The Department of Law was first housed in the Lyceum and then in a building just off the Oxford Public Square before the Civil War.
Landon said the university agreed to lease the building from its owner in 1858 to keep the owner from going bankrupt and kept that agreement until the Civil War closed the school for one of only two times in its history.
Closing in 1861, the school reopened in 1866 in a dormitory building that was in the current location of Peabody Hall.
The school was closed again 1874-77 because no one applied for admission during Reconstruction. Classes resumed in the same location until 1889 when classes were moved to the building now known as Ventress Hall, Landon said.
Ventress Hall was first named Lamar Hall for famed Mississippian and U.S. Sen. L.Q.C. Lamar, who served as chair from 1866 to 1870.
Instead of lectures, Lamar implemented a new style of teaching that relied on reported opinions, which was later developed at Harvard University.
Lamar's influence is evident – each law school building from 1889 on has been named for him.
In 1911, a new law school, now known as Farley Hall, was the law school's home from 1930 until 1978 when the current Law Center was opened in a modern-style building, which seems out of place among the red-brick historical structures nearby.

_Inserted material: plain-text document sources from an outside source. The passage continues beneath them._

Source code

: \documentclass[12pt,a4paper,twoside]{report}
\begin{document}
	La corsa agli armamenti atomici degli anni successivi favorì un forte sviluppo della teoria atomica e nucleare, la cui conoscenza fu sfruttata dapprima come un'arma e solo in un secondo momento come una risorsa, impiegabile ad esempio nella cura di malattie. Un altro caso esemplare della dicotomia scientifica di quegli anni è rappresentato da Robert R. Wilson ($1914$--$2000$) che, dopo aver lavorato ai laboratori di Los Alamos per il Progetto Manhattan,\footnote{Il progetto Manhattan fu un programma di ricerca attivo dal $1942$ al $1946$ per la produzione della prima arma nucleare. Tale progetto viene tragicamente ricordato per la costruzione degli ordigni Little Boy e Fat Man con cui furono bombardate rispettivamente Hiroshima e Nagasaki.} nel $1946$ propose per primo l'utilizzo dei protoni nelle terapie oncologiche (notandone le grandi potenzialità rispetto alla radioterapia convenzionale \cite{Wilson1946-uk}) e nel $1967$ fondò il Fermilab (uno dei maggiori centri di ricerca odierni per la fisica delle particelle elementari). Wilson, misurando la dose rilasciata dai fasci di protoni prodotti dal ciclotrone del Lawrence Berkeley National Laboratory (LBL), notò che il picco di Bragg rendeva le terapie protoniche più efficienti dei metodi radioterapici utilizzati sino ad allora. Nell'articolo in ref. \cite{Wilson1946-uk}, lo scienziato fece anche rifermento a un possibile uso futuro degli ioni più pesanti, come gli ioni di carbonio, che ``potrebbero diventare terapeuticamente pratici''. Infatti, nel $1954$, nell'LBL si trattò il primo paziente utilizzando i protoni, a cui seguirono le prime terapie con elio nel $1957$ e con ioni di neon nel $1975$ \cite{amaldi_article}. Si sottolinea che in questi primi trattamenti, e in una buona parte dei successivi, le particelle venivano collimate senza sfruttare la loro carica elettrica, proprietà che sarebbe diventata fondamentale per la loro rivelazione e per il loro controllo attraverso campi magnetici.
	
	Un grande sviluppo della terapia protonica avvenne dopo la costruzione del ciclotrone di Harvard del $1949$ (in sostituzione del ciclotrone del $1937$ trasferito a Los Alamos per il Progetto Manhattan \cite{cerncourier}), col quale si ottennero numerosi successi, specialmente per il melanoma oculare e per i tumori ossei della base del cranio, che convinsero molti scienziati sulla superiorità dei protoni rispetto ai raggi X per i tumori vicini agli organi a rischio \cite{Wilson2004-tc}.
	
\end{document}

Construction of the current Lamar Law Center ended sporadic movements by some politicians to move the Law School from Oxford to Jackson, Landon said.
“It wasn't until the 1970s with the construction of the new center that the idea was finally dropped,” he said.
Despite the times of decline and unrest, the Ole Miss Law School has continued to expand, producing state and national leaders in business and government.
“The law school does have regional and national significance – in terms of how it is noted not just for educating lawyers who work in private and public practice, but for preparing people for positions of leadership in government and the business world,” Davis said.